> EXERCISE OBJECTIVE:
Copy nothing before the line containing "This problem falls". Reproduce that line and all that follow, exactly, through the end of the records.

> Saved data entries:
§ §

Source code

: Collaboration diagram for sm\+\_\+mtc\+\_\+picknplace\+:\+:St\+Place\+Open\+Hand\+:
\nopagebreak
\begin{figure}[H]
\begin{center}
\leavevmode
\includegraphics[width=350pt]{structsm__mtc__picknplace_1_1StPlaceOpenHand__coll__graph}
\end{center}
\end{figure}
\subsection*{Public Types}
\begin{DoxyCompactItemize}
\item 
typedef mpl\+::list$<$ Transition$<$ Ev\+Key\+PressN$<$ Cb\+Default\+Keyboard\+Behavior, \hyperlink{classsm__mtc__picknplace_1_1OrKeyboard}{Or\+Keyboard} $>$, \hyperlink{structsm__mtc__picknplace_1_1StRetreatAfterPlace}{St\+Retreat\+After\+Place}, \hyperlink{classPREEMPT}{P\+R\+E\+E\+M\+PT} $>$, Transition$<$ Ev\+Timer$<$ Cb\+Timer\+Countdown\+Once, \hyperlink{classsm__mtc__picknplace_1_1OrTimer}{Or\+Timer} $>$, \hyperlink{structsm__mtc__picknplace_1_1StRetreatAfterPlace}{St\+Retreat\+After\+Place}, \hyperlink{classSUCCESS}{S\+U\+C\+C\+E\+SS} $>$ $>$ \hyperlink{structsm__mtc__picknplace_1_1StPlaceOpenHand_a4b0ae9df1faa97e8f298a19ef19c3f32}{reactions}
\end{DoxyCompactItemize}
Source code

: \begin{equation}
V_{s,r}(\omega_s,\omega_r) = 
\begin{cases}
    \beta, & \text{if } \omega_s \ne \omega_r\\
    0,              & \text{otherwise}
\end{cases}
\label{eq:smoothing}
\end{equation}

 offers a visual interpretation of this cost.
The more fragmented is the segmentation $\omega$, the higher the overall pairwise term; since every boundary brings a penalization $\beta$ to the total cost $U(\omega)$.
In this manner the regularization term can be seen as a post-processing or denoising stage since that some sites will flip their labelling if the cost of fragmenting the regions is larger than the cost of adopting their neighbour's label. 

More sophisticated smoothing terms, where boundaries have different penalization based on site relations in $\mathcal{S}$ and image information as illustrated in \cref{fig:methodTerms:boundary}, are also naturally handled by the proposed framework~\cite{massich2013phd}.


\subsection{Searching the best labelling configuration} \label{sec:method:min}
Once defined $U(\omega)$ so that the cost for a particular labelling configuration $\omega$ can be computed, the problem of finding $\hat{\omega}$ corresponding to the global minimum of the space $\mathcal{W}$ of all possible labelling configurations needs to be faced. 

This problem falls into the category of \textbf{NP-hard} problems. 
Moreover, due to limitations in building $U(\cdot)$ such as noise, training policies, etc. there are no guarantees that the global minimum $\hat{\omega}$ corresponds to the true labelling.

§ §

> EXERCISE SOLUTION:
This problem falls into the category of \textbf{NP-hard} problems. 
Moreover, due to limitations in building $U(\cdot)$ such as noise, training policies, etc. there are no guarantees that the global minimum $\hat{\omega}$ corresponds to the true labelling.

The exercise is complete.